So, for a little project I needed to compress a bit of data, and @cancel and I made up a spec that should be possible to implemented on small systems without too much headaches.

I wrote a bit of documentation for it, and I was wondering if anyone wanted to put the docs to the test and see if they could write a toy implementation in a language of their choice. It'd help me see if there's things missing in the docs.

http://wiki.xxiivv.com/site/ulz_format

So, think of it as a little puzzle.

XXIIVV — ulz format

Thanks to everyone who answered my puzzle and wrote experimental implementations of our little LZ scheme!

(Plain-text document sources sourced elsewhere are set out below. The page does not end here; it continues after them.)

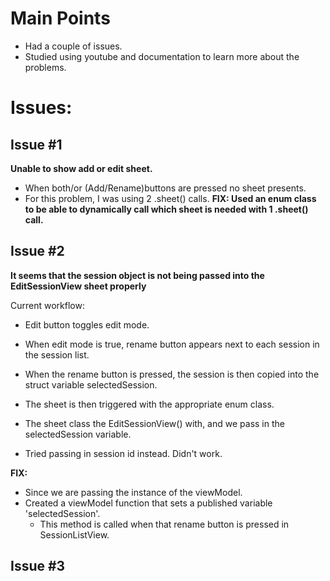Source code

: # Main Points
- Had a couple of issues.
- Studied using youtube and documentation to learn more about the problems. 

# Issues:
## Issue #1
**Unable to show add or edit sheet.**
- When both/or (Add/Rename)buttons are pressed no sheet presents.
- For this problem, I was using 2 .sheet() calls.
**FIX: Used an enum class to be able to dynamically call which sheet is needed with 1 .sheet() call.**

## Issue #2
**It seems that the session object is not being passed into the EditSessionView sheet properly**

Current workflow:
- Edit button toggles edit mode.
- When edit mode is true, rename button appears next to each session in the session list.
- When the rename button is pressed, the session is then copied into the struct variable selectedSession.
- The sheet is then triggered with the appropriate enum class.
- The sheet class the EditSessionView() with, and we pass in the selectedSession variable.

- Tried passing in session id instead. Didn't work.

**FIX:**
- Since we are passing the instance of the viewModel.
- Created a viewModel function that sets a published variable 'selectedSession'.
    - This method is called when that rename button is pressed in SessionListView.
    
## Issue #3

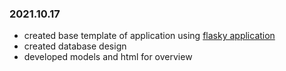 ### **2021.10.17** ###
* created base template of application using [flasky application](https://github.com/miguelgrinberg/flasky)
* created database design 
* developed models and html for overview



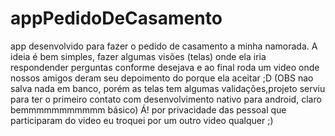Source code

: # appPedidoDeCasamento
app desenvolvido para fazer o pedido de casamento a minha namorada. 
A ideia é bem simples, fazer algumas visões (telas) onde ela iria respondender perguntas conforme desejava 
e ao final roda um video onde nossos amigos deram seu depoimento do porque ela aceitar ;D 
(OBS nao salva nada em banco, porém as telas tem algumas validações,projeto serviu para ter o primeiro contato 
com desenvolvimento nativo para android, claro bemmmmmmmmmmm básico) 
Á! por privacidade das pessoal que participaram do video eu troquei por um outro video qualquer ;)
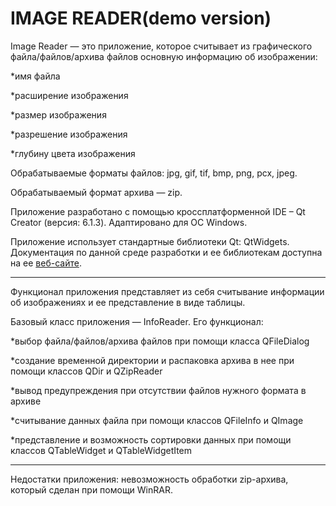 # IMAGE READER(demo version)

Image Reader — это приложение, которое считывает из графического файла/файлов/архива файлов основную информацию об изображении:

*имя файла

*расширение изображения

*размер изображения

*разрешение изображения

*глубину цвета изображения

Обрабатываемые форматы файлов: jpg, gif, tif, bmp, png, pcx, jpeg.

Обрабатываемый формат архива — zip.

Приложение разработано с помощью кроссплатформенной IDE – Qt Creator (версия: 6.1.3). Адаптировано для ОС Windows.

Приложение использует стандартные библиотеки Qt: QtWidgets. Документация по данной среде разработки и ее библиотекам доступна на ее [веб-сайте](https://doc.qt.io).
___
Функционал приложения представляет из себя считывание информации об изображениях и ее представление в виде таблицы.

Базовый класс приложения — InfoReader. Его функционал: 

*выбор файла/файлов/архива файлов при помощи класса QFileDialog

*создание временной директории и распаковка архива в нее при помощи классов QDir и QZipReader

*вывод предупреждения при отсутствии файлов нужного формата в архиве

*считывание данных файла при помощи классов QFileInfo и QImage

*представление и возможность сортировки данных при помощи классов QTableWidget и QTableWidgetItem

___
Недостатки приложения: невозможность обработки zip-архива, который сделан при помощи WinRAR.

You've helped us improved the documentation and see how portable of an algorithm it is across multiple languages!
@neauoire @cancel trying my hand at a C# version of this!
@renaudbedard @cancel Keep me posted :>
@neauoire @cancel A couple of things that are tripping me :
- CPY uses a "negative offset plus 1", but it's not clear if it's "-offset + 1" or "-(offset + 1)"
- It's implied that the dictionary pointer is always pointing to the end of the dictionary buffer after the last copy/append operation, right?

@renaudbedard @cancel

Example: an offset of 0 means go back by 1 bytes into the history.

And the pointer is the at the end of the dictionary buffer yep.

I'll add a bit about the negative increment to the offset to the docs! thanks for pointing it out

@neauoire @cancel also I know HTML tables are a nightmare, but if you could make the LIT length box appear to take all 7 bits instead of 6 like CPY1... 
@neauoire @cancel wait a minute... if the length of a CPY is greater than its negative offset, what's the expected behavior?
@cancel @neauoire that part was definitely unclear to me, but if I loop over the offset until length is hit, it does decode the test case! 🎉
@renaudbedard @neauoire nice :D here's my original version of the document from like 9 months ago https://gist.github.com/randrew/b43c011ccb44cb8cc6fa9d009ac58a7f the one you read was written by devine after reading mine, so the game of telephone appears to work
uxn lz explanation.md

GitHub Gist: instantly share code, notes, and snippets.

Gist

@renaudbedard @cancel I didn't even implement the loop around myself 🤦‍♀️

Well done! the documentation and telephone implementation works! :D

@neauoire @renaudbedard the fun part is you don't actually need to explicitly implement looping over the dictionary when the length is longer than the dictionary. you just plow forward and "overflow" into the data you already wrote and keep re-appending it.
@neauoire @renaudbedard (ok, you do need to explicitly loop over the dictionary if you're doing a streaming/resumable implementation, since you have to store the dictionary separately from the output instead of just treating it as the last 256 bytes)
@renaudbedard @cancel mhm I thought a fixed that, could you reload?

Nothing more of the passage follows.